• **WORK INSTRUCTIONS**:
Look through the records below for the line with "Link with -lrt.". Return that line and each one after it up to and including the line with "pthread_t pthread_self(void);", exactly.

Collected data entries:
_ _ _
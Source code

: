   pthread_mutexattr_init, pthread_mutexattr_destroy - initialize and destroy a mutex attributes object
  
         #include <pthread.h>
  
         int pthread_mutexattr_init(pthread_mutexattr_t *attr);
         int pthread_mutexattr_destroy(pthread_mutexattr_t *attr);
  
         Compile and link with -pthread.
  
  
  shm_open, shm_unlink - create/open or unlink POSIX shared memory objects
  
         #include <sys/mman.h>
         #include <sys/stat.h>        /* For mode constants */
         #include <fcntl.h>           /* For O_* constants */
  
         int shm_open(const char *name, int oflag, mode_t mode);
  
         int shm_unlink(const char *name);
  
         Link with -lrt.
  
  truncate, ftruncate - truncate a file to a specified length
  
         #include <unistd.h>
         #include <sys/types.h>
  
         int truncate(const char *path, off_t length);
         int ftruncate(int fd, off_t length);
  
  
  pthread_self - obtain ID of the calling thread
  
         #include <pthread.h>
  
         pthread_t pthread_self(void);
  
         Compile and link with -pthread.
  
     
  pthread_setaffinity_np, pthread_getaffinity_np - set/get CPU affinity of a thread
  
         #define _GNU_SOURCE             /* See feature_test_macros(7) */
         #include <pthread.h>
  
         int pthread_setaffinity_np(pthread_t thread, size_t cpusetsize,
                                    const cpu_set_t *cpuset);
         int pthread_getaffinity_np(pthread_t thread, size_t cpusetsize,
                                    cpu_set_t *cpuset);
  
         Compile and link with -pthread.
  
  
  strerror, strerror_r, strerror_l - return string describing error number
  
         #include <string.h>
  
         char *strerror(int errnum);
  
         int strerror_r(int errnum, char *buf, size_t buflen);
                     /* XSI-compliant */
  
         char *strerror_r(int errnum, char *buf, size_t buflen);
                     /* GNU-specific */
_ _ _
• **YOUR SOLUTION**:
         Link with -lrt.
  
  truncate, ftruncate - truncate a file to a specified length
  
         #include <unistd.h>
         #include <sys/types.h>
  
         int truncate(const char *path, off_t length);
         int ftruncate(int fd, off_t length);
  
  
  pthread_self - obtain ID of the calling thread
  
         #include <pthread.h>
  
         pthread_t pthread_self(void);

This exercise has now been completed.